There are TWO different USA's. There are the "leftwing liberal" States, California, New York, Washington, Oregon, Florida. Then there is the heartland, the South, and the Bible belt, which I shall call "traditional USA".

"Traditional USA" is NOT suffering negative consequences from outsourcing. They are the RECIPIENTS of 7-figures-per-annum population shifts from "leftwing liberal" USA, with business activity to match. "Traditional USA" did not have house price bubbles at all, and if it was a separate nation, it would be about the only one in the world with no economic crisis at all right now.

If you disaggregate the "USA total" figures, debt overhang is NOT A PROBLEM in "traditional USA". 

The outsourcing that you are compaining about, is almost entirely the consequence of anti-business politics in "leftwing liberal" USA - more of the "outsourcing" is going to "traditional USA" than to Asia. Boeing is going to North Carolina - just the latest and most prominent example in a several- years-long trend. Car manufacturing  - and truck manufacturing, actually now more important than car - are thriving in "traditional USA".

"Traditional USA" is a testimony to something. They have not lost their reason like most of the rest of Western civilization. They still believe in Judeo-Christian culture, which is a natural fit with freedom and free markets. There are even mainstream movements in some States to make Gold legal tender in-State. This is how intuitively clever these cornpone redneck bible-bashers still are.

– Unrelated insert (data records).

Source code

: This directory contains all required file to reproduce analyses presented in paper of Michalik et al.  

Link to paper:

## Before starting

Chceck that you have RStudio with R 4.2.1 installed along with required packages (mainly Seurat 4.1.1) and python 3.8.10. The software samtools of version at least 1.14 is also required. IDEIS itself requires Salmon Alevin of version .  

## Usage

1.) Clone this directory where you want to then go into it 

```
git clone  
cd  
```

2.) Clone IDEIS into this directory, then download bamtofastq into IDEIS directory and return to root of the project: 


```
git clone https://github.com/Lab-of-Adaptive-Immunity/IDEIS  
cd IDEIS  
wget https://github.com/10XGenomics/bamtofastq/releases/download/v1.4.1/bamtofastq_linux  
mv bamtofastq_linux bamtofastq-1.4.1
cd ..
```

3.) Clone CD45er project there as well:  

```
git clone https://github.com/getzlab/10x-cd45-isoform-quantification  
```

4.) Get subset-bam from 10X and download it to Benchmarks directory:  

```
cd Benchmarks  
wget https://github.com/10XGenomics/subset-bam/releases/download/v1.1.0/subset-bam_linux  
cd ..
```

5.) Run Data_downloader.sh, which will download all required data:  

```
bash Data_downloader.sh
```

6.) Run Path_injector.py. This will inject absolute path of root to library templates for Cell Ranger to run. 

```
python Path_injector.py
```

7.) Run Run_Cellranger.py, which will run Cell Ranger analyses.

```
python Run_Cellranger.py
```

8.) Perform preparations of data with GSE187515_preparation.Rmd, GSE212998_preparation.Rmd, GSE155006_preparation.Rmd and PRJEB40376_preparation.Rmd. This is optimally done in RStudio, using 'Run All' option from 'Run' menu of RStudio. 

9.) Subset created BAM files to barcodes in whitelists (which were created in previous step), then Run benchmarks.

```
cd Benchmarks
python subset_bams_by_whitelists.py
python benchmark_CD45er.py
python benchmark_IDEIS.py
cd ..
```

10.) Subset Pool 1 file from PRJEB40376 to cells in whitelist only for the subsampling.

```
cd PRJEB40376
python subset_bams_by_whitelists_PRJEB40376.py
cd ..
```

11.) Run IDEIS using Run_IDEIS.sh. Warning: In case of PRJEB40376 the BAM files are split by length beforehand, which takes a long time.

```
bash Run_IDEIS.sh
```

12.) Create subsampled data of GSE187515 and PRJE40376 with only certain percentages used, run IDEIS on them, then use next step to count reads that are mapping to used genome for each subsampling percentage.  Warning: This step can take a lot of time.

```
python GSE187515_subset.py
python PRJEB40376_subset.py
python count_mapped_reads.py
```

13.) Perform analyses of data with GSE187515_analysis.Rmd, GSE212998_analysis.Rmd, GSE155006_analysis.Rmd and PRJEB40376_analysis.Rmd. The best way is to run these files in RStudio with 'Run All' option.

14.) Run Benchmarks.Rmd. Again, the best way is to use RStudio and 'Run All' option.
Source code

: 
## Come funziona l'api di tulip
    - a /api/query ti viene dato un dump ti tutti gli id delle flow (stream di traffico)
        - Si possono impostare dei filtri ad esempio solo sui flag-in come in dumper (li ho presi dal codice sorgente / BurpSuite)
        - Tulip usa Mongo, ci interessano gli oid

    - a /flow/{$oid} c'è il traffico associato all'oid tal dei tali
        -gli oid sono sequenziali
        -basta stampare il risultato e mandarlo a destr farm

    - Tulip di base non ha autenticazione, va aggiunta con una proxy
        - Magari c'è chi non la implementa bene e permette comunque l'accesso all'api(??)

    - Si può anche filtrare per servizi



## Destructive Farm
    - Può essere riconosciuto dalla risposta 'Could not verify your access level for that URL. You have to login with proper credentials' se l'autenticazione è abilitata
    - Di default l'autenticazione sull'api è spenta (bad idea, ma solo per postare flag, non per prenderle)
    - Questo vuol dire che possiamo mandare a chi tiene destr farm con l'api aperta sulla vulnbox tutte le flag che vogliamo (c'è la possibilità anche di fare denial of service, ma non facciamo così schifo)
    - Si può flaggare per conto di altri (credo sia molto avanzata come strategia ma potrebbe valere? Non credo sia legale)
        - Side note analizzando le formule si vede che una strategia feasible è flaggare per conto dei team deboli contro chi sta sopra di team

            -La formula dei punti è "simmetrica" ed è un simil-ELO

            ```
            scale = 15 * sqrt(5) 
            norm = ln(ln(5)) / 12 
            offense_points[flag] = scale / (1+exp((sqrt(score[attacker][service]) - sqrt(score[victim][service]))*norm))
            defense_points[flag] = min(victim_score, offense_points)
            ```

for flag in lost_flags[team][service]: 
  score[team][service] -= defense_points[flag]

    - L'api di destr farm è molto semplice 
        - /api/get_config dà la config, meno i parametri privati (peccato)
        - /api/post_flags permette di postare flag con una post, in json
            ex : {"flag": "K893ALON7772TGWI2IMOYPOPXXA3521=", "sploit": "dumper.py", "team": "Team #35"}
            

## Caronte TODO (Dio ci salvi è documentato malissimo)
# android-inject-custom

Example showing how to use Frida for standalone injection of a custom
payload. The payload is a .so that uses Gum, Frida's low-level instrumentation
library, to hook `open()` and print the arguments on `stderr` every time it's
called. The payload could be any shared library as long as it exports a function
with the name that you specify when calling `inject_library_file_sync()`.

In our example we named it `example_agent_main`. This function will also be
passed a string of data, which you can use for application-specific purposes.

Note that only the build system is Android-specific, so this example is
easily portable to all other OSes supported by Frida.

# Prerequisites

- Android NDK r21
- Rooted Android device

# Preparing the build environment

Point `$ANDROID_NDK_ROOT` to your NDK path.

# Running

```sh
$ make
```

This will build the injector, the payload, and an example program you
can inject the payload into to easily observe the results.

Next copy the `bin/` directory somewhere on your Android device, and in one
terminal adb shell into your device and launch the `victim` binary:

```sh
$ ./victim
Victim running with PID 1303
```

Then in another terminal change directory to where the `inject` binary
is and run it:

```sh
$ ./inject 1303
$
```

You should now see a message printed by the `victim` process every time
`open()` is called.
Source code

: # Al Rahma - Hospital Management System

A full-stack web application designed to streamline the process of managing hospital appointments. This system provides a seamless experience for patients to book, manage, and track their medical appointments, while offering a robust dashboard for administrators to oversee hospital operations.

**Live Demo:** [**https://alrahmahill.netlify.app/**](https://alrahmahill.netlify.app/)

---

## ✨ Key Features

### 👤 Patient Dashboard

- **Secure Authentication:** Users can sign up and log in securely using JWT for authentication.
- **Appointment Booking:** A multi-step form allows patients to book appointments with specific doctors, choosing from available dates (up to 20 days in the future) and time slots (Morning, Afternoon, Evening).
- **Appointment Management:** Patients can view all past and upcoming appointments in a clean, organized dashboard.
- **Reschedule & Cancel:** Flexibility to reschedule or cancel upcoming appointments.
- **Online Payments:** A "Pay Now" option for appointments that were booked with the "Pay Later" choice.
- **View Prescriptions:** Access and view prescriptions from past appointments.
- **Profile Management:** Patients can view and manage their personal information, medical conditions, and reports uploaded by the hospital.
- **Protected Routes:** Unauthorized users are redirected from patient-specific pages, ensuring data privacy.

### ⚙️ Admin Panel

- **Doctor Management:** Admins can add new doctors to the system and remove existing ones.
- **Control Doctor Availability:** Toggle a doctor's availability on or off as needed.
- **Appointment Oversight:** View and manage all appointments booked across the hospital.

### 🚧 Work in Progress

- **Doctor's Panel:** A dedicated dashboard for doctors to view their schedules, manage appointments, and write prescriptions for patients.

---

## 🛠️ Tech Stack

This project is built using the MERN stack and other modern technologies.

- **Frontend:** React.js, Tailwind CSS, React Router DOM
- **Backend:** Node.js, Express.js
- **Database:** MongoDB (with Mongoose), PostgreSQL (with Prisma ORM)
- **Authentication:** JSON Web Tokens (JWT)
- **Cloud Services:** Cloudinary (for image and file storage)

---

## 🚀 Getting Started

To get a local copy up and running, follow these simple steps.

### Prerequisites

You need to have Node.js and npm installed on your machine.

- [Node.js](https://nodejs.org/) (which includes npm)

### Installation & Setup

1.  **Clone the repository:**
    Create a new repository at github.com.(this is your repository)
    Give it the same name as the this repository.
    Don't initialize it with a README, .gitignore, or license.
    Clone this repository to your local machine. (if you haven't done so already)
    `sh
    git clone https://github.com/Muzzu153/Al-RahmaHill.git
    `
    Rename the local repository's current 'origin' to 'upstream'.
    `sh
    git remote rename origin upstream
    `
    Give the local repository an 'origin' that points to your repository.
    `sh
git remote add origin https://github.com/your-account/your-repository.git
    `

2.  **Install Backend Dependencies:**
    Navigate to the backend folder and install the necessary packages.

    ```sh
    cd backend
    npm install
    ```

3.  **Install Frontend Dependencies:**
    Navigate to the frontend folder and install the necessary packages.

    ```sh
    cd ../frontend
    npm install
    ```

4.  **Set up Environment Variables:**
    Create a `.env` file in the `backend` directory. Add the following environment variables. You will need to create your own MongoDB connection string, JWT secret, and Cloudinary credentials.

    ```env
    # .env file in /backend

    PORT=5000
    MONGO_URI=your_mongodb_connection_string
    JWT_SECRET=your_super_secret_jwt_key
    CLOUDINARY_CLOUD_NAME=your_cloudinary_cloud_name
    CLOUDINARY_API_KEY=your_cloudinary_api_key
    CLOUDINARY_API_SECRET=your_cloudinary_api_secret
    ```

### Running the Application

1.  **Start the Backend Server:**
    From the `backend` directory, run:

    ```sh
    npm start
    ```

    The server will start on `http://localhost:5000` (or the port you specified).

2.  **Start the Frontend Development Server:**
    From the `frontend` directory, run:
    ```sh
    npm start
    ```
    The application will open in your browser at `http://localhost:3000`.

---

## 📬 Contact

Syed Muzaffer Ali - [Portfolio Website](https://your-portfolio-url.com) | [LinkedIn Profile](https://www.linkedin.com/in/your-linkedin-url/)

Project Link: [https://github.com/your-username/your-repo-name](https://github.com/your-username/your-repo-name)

Traditional USA is still humanity's "last best hope", the liberal leftwing States having abandoned this role for humanity. Freedom and free markets, low taxes, low regulations, low urban land costs, no politically correct pandering. Faith, family and flag. There is nowhere ELSE in the world today WORTH emigrating to; investing in; or starting a business in. Now for that green card lottery.......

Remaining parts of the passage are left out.